Thursday, December 28, 2006

Xmas Jazz...



The holidays have been filled with some magical moments. One was when Jimmy Spencer sauntered into Charlie O's on Christmas Eve in a silver suit and zig-zag tie. Another was when he got up on stage with the staggeringly great Karen Hernandez Trio to sing a couple numbers and proceeded to dedicate "Route 66" to our group (a gesture I can only assume was inspired by this earlier post). Wow... Then, imagine our collective thrill when Jimmy came over and introduced himself and gave us two copies of his new CD "Shades of Blue" (which is fantastic). Thank you Jimmy, Karen, and everyone else at Charlie O's... You really made our night!

Hopefully, there comes a moment in your life when you "get" jazz music. For me, those moments were a long time coming. I was a tried and true psychedelic-electro-ambient-prog-rock-head-up-his-ass-kid-in-a-band, and the "hyper" sounds of jazz were something we used to make fun of.

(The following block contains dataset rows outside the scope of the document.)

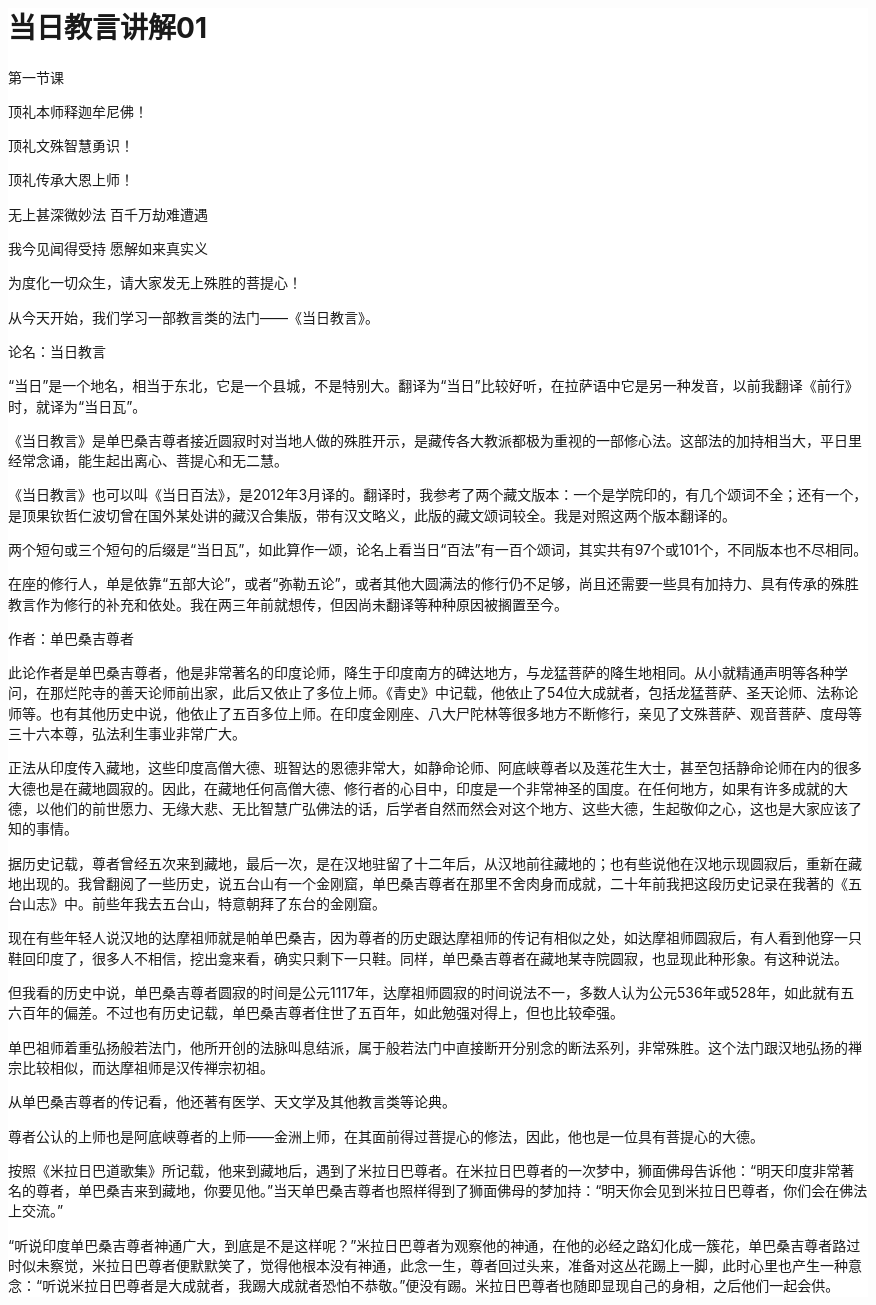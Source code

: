 # 当日教言讲解01

第一节课

顶礼本师释迦牟尼佛！

顶礼文殊智慧勇识！

顶礼传承大恩上师！

无上甚深微妙法 百千万劫难遭遇

我今见闻得受持 愿解如来真实义

为度化一切众生，请大家发无上殊胜的菩提心！

从今天开始，我们学习一部教言类的法门——《当日教言》。

论名：当日教言

“当日”是一个地名，相当于东北，它是一个县城，不是特别大。翻译为“当日”比较好听，在拉萨语中它是另一种发音，以前我翻译《前行》时，就译为“当日瓦”。

《当日教言》是单巴桑吉尊者接近圆寂时对当地人做的殊胜开示，是藏传各大教派都极为重视的一部修心法。这部法的加持相当大，平日里经常念诵，能生起出离心、菩提心和无二慧。

《当日教言》也可以叫《当日百法》，是2012年3月译的。翻译时，我参考了两个藏文版本：一个是学院印的，有几个颂词不全；还有一个，是顶果钦哲仁波切曾在国外某处讲的藏汉合集版，带有汉文略义，此版的藏文颂词较全。我是对照这两个版本翻译的。

两个短句或三个短句的后缀是“当日瓦”，如此算作一颂，论名上看当日“百法”有一百个颂词，其实共有97个或101个，不同版本也不尽相同。

在座的修行人，单是依靠“五部大论”，或者“弥勒五论”，或者其他大圆满法的修行仍不足够，尚且还需要一些具有加持力、具有传承的殊胜教言作为修行的补充和依处。我在两三年前就想传，但因尚未翻译等种种原因被搁置至今。

作者：单巴桑吉尊者

此论作者是单巴桑吉尊者，他是非常著名的印度论师，降生于印度南方的碑达地方，与龙猛菩萨的降生地相同。从小就精通声明等各种学问，在那烂陀寺的善天论师前出家，此后又依止了多位上师。《青史》中记载，他依止了54位大成就者，包括龙猛菩萨、圣天论师、法称论师等。也有其他历史中说，他依止了五百多位上师。在印度金刚座、八大尸陀林等很多地方不断修行，亲见了文殊菩萨、观音菩萨、度母等三十六本尊，弘法利生事业非常广大。

正法从印度传入藏地，这些印度高僧大德、班智达的恩德非常大，如静命论师、阿底峡尊者以及莲花生大士，甚至包括静命论师在内的很多大德也是在藏地圆寂的。因此，在藏地任何高僧大德、修行者的心目中，印度是一个非常神圣的国度。在任何地方，如果有许多成就的大德，以他们的前世愿力、无缘大悲、无比智慧广弘佛法的话，后学者自然而然会对这个地方、这些大德，生起敬仰之心，这也是大家应该了知的事情。

据历史记载，尊者曾经五次来到藏地，最后一次，是在汉地驻留了十二年后，从汉地前往藏地的；也有些说他在汉地示现圆寂后，重新在藏地出现的。我曾翻阅了一些历史，说五台山有一个金刚窟，单巴桑吉尊者在那里不舍肉身而成就，二十年前我把这段历史记录在我著的《五台山志》中。前些年我去五台山，特意朝拜了东台的金刚窟。

现在有些年轻人说汉地的达摩祖师就是帕单巴桑吉，因为尊者的历史跟达摩祖师的传记有相似之处，如达摩祖师圆寂后，有人看到他穿一只鞋回印度了，很多人不相信，挖出龛来看，确实只剩下一只鞋。同样，单巴桑吉尊者在藏地某寺院圆寂，也显现此种形象。有这种说法。

但我看的历史中说，单巴桑吉尊者圆寂的时间是公元1117年，达摩祖师圆寂的时间说法不一，多数人认为公元536年或528年，如此就有五六百年的偏差。不过也有历史记载，单巴桑吉尊者住世了五百年，如此勉强对得上，但也比较牵强。

单巴祖师着重弘扬般若法门，他所开创的法脉叫息结派，属于般若法门中直接断开分别念的断法系列，非常殊胜。这个法门跟汉地弘扬的禅宗比较相似，而达摩祖师是汉传禅宗初祖。

从单巴桑吉尊者的传记看，他还著有医学、天文学及其他教言类等论典。

尊者公认的上师也是阿底峡尊者的上师——金洲上师，在其面前得过菩提心的修法，因此，他也是一位具有菩提心的大德。

按照《米拉日巴道歌集》所记载，他来到藏地后，遇到了米拉日巴尊者。在米拉日巴尊者的一次梦中，狮面佛母告诉他：“明天印度非常著名的尊者，单巴桑吉来到藏地，你要见他。”当天单巴桑吉尊者也照样得到了狮面佛母的梦加持：“明天你会见到米拉日巴尊者，你们会在佛法上交流。”

“听说印度单巴桑吉尊者神通广大，到底是不是这样呢？”米拉日巴尊者为观察他的神通，在他的必经之路幻化成一簇花，单巴桑吉尊者路过时似未察觉，米拉日巴尊者便默默笑了，觉得他根本没有神通，此念一生，尊者回过头来，准备对这丛花踢上一脚，此时心里也产生一种意念：“听说米拉日巴尊者是大成就者，我踢大成就者恐怕不恭敬。”便没有踢。米拉日巴尊者也随即显现自己的身相，之后他们一起会供。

I remember my great pal and bandmate, Ted Meyer, decked out in his Syd Barrett frippery, with hair up to the sky, stratocaster hanging by his side, scatting Mel Torme-style to the fifteen drunk punks who suffered through our faux-lysergic space-rock act in the seedy bars of Greenwich Village.

I believe it took the solid, subtle, chunky, funky, confidence, courtesy and style of Karen Hernandez and her amazing band mates to really open my eyes to the living sculpture that great jazz can be. She has an effortless and eternal command of the piano (never forced or studied or by-the-numbers) that opens divine passageways deep in the brain (and a few other chakra zones as well). Toss Jimmy Spencer into that mix and you've got the secret stew recipe that will always win the County Fair.

Admittedly, there's enough bad jazz regularly pumped into the world to make anyone give up the search for the truffles. So much indulgent noodling, aimless riffing, ego-driven solos, and bland arrangements that fail to capture what should be a beautiful conversation between wide-eared musicians. The best jazz finds individual talent hard at play with other individual talents. The worst is a yawn festival of spotlit showboating and dribbling notes.

Back to the holidays, I believe I have successfully replaced the old "guilt" visit to church on Christmas Eve with these excursions to live music venues in the San Fernando Valley and elsewhere in greater Los Angeles. I consider myself a religious person in that I spend plenty of moments trying to understand the nature of my soul and exactly how it wants to connect with the rest of the universe. I find churches and temples and mosques (while generally beautiful places) are often too political and too formulaic in their worshiping patterns to really engage me. There is something in live music, when it works, that gets much closer to what it is I'm looking for in a religious experience.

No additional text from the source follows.